En fait, ils voudront bien venir, quand ils seront hors de portée des finances du club de Villeneuve.
Reste à savoir si ces joueurs, en prenant la place des N’Gog et Arnaud, auraient permis au Paris Saint Germain de faire une saison moins morose.
« Je ne sais pas si cela aurait été mieux avec nous. Cela aurait forcément amené un plus », affirme Sissoko
Parce que si on suit ce raisonnement, les jeunes qui signent au PSG, ce sont ceux qui n’ont pas pu signer dans les autres clubs « ou ceux qui ont peur de voyager. Même si Paris n’est pas le premier choix, il faut relativiser, ce n’est pas la mort non plus » toujours Sissoko.

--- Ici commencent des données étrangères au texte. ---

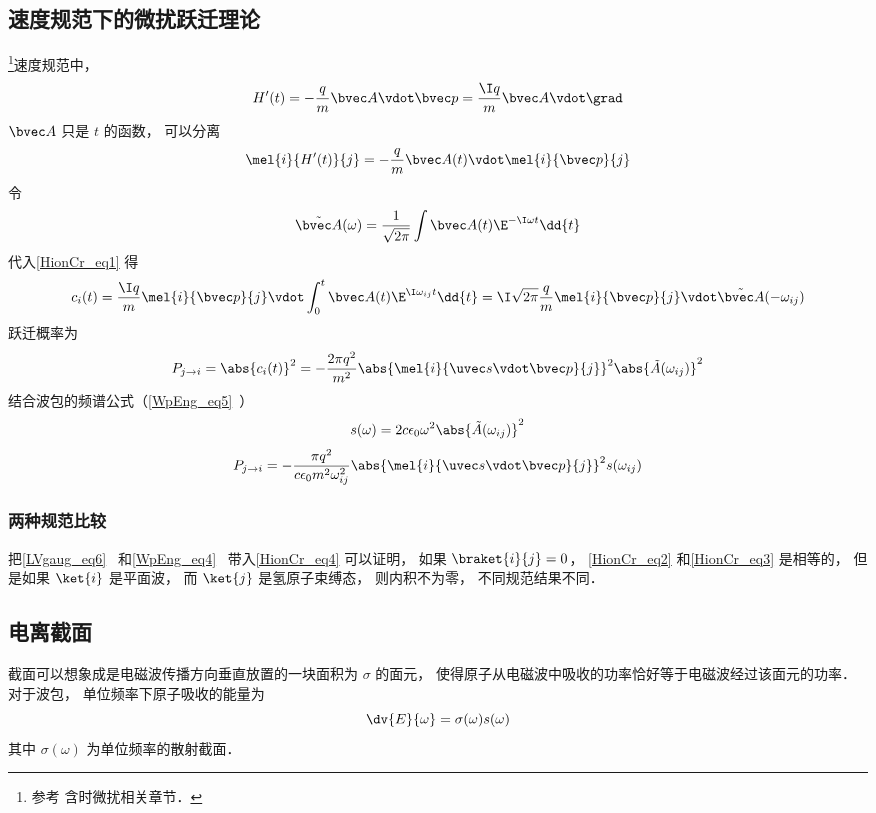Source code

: \subsection{速度规范下的微扰跃迁理论}
\footnote{参考\cite{Merzbacher} 含时微扰相关章节．}速度规范中，
\begin{equation}
H'(t) = -\frac{q}{m}\bvec A \vdot \bvec p = \frac{\I q}{m}\bvec A \vdot \grad
\end{equation}
$\bvec A$ 只是 $t$ 的函数， 可以分离
\begin{equation}
\mel{i}{H'(t)}{j} = -\frac{q}{m}\bvec A(t) \vdot \mel{i}{\bvec p}{j}
\end{equation}
令
\begin{equation}
\tilde {\bvec A}(\omega) = \frac{1}{\sqrt{2\pi}} \int \bvec A(t) \E^{-\I\omega t} \dd{t}
\end{equation}
代入\autoref{HionCr_eq1} 得
\begin{equation}\label{HionCr_eq4}
c_i(t) = \frac{\I q}{m} \mel{i}{\bvec p}{j} \vdot \int_0^t  \bvec A(t) \E^{\I\omega_{ij} t} \dd{t} = \I\sqrt{2\pi}\frac{q}{m} \mel{i}{\bvec p}{j} \vdot \tilde {\bvec A}(-\omega_{ij})
\end{equation}
跃迁概率为
\begin{equation}\label{HionCr_eq3}
P_{j\to i} = \abs{c_i(t)}^2 = -\frac{2\pi q^2}{m^2} \abs{\mel{i}{\uvec s \vdot \bvec p}{j}}^2 \abs{\tilde {A}(\omega_{ij})}^2
\end{equation}
结合波包的频谱公式（\autoref{WpEng_eq5}~）
\begin{equation}
s(\omega) = 2c\epsilon_0 \omega^2 \abs{\tilde {A}(\omega_{ij})}^2
\end{equation}
\begin{equation}
P_{j\to i} = -\frac{\pi q^2}{c\epsilon_0 m^2 \omega_{ij}^2} \abs{\mel{i}{\uvec s \vdot \bvec p}{j}}^2 s(\omega_{ij})
\end{equation}

\subsubsection{两种规范比较}
把\autoref{LVgaug_eq6}~ 和\autoref{WpEng_eq4}~ 带入\autoref{HionCr_eq4} 可以证明， 如果 $\braket{i}{j} = 0$， \autoref{HionCr_eq2} 和\autoref{HionCr_eq3} 是相等的， 但是如果 $\ket{i}$ 是平面波， 而 $\ket{j}$ 是氢原子束缚态， 则内积不为零， 不同规范结果不同．

\subsection{电离截面}
截面可以想象成是电磁波传播方向垂直放置的一块面积为 $\sigma$ 的面元， 使得原子从电磁波中吸收的功率恰好等于电磁波经过该面元的功率． 对于波包， 单位频率下原子吸收的能量为
\begin{equation}
\dv{E}{\omega} = \sigma(\omega) s(\omega)
\end{equation}
其中 $\sigma(\omega)$ 为单位频率的散射截面．
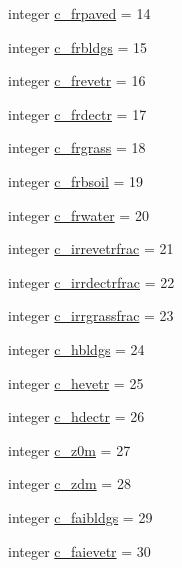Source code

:\begin{DoxyCompactItemize}
\item 
integer \hyperlink{namespacecolnamesinputfiles_a2f12104ba45c0ff7053d2d7f851ed000}{c\+\_\+frpaved} = 14
\item 
integer \hyperlink{namespacecolnamesinputfiles_a7868294c7f97248046b0a6047dd4f753}{c\+\_\+frbldgs} = 15
\item 
integer \hyperlink{namespacecolnamesinputfiles_a565e5f16a20642fda72028b34cb88bb3}{c\+\_\+frevetr} = 16
\item 
integer \hyperlink{namespacecolnamesinputfiles_a1ebacc2fbd10cdf035cf02a06f33c944}{c\+\_\+frdectr} = 17
\item 
integer \hyperlink{namespacecolnamesinputfiles_ac80dd753bc392e8f2439fcca47c72354}{c\+\_\+frgrass} = 18
\item 
integer \hyperlink{namespacecolnamesinputfiles_abc5659ccd0e939172ca714548673744e}{c\+\_\+frbsoil} = 19
\item 
integer \hyperlink{namespacecolnamesinputfiles_a0bc8de048554a16cdf597d25115bbfce}{c\+\_\+frwater} = 20
\item 
integer \hyperlink{namespacecolnamesinputfiles_a469c588da4e0ea1e93f676a96c2b3f0d}{c\+\_\+irrevetrfrac} = 21
\item 
integer \hyperlink{namespacecolnamesinputfiles_a9ed1b8e9314a06c21406c39846ac6b62}{c\+\_\+irrdectrfrac} = 22
\item 
integer \hyperlink{namespacecolnamesinputfiles_ad67f646a9794ac7f54a585a7f2d7b8d8}{c\+\_\+irrgrassfrac} = 23
\item 
integer \hyperlink{namespacecolnamesinputfiles_a0a459714bacb89b022263b1964a22404}{c\+\_\+hbldgs} = 24
\item 
integer \hyperlink{namespacecolnamesinputfiles_a79064204a1b04b9ab7750b534ca759fe}{c\+\_\+hevetr} = 25
\item 
integer \hyperlink{namespacecolnamesinputfiles_a37ecd1e64187c3e98ac5e4d4c08e1180}{c\+\_\+hdectr} = 26
\item 
integer \hyperlink{namespacecolnamesinputfiles_a62828c78b2fe19453ad737c07573f84f}{c\+\_\+z0m} = 27
\item 
integer \hyperlink{namespacecolnamesinputfiles_a74c3c42fe4df332569127f74ce478491}{c\+\_\+zdm} = 28
\item 
integer \hyperlink{namespacecolnamesinputfiles_a876e123c3e15a3a07545672dc4bfafe4}{c\+\_\+faibldgs} = 29
\item 
integer \hyperlink{namespacecolnamesinputfiles_acfe649c237ebb0719e7397cfaf736d72}{c\+\_\+faievetr} = 30
\item 

\end{DoxyCompactItemize}
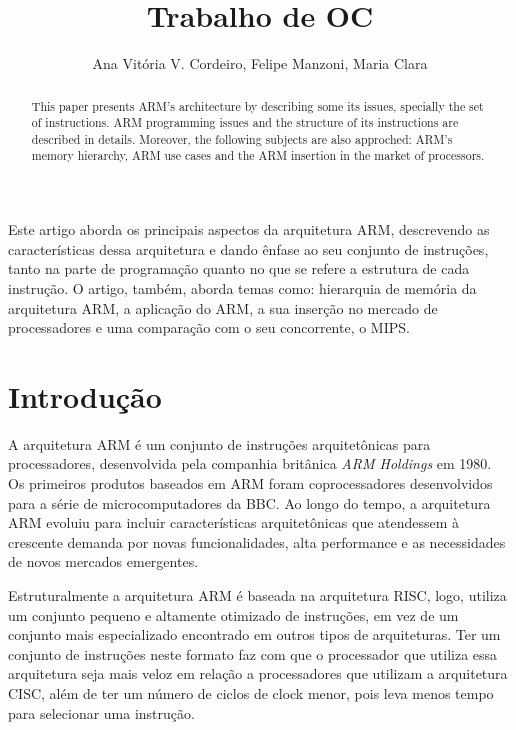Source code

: \documentclass[12pt]{article}
\title{Trabalho de OC}
\author{Ana Vitória V. Cordeiro, Felipe Manzoni, Maria Clara}
\begin{document}
 

\maketitle

\maketitle
\begin{abstract}
	This paper presents ARM's architecture by describing some its issues,  specially the set of instructions.  ARM programming issues and the structure of its instructions are described in details. Moreover, the following subjects are also approched: ARM's memory hierarchy, ARM use cases and the ARM insertion in the market of processors. 
\end{abstract}

\begin{resumo} 
	Este artigo aborda os principais aspectos da arquitetura ARM, descrevendo as características dessa arquitetura e dando ênfase ao seu conjunto de instruções, tanto na parte de programação quanto no que se refere a estrutura de cada instrução. O artigo, também, aborda temas como: hierarquia de memória da arquitetura ARM, a aplicação do ARM, a sua inserção no mercado de processadores e uma comparação com o seu concorrente, o MIPS.
\end{resumo}

\section{Introdução}

A arquitetura ARM é um conjunto de instruções arquitetônicas para processadores, desenvolvida pela companhia britânica \textit{ARM Holdings} em 1980. Os primeiros produtos baseados em ARM foram coprocessadores desenvolvidos para a série de  microcomputadores da BBC. Ao longo do tempo, a arquitetura ARM evoluiu para incluir características arquitetônicas que atendessem à crescente demanda por novas funcionalidades, alta performance e as necessidades de novos mercados emergentes.

Estruturalmente a arquitetura ARM é baseada na arquitetura RISC, logo, utiliza um conjunto pequeno e altamente otimizado de instruções, em vez de um conjunto mais especializado encontrado em outros tipos de arquiteturas. Ter um conjunto de instruções neste formato faz com que o processador que utiliza essa arquitetura seja mais veloz em relação a processadores que utilizam a arquitetura CISC, além de ter um número de ciclos de clock menor, pois leva menos tempo para selecionar uma instrução.
\end{document}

On pourrait croire le PSG pris dans un cercle vicieux.
Les jeunes du centre du PSG ne sont pas les meilleurs donc Paris sort peu de joueurs de son centre car ils n’ont pas le niveau. Les talents de la région préfèrent alors migrer vers un club qui fait confiance aux jeunes.
Pourtant à écouter Rampillon, il n’en est rien: « A une certaine période, Paris avait du mal à attirer des jeunes. C’est peut-être, ce qui nous a permis de faire signer Faty ou Briand. Nous n’étions qu’à deux heures de route de chez eux. Mais depuis, le PSG a comblé leur retard. Ils ont développé un très bon réseau et sont présent sur tous les fronts. Si aujourd’hui, les jeunes choisissent encore Rennes, c’est que l’on a prouvé notre valeur sur plusieurs années, pas parce qu’il ne faut pas aller au PSG » .
Le jour où les exemples de Chantôme et Sakho parleront plus à un jeune que ceux de Silvestre ou Wiltord, le PSG aura gagné le pari de la formation.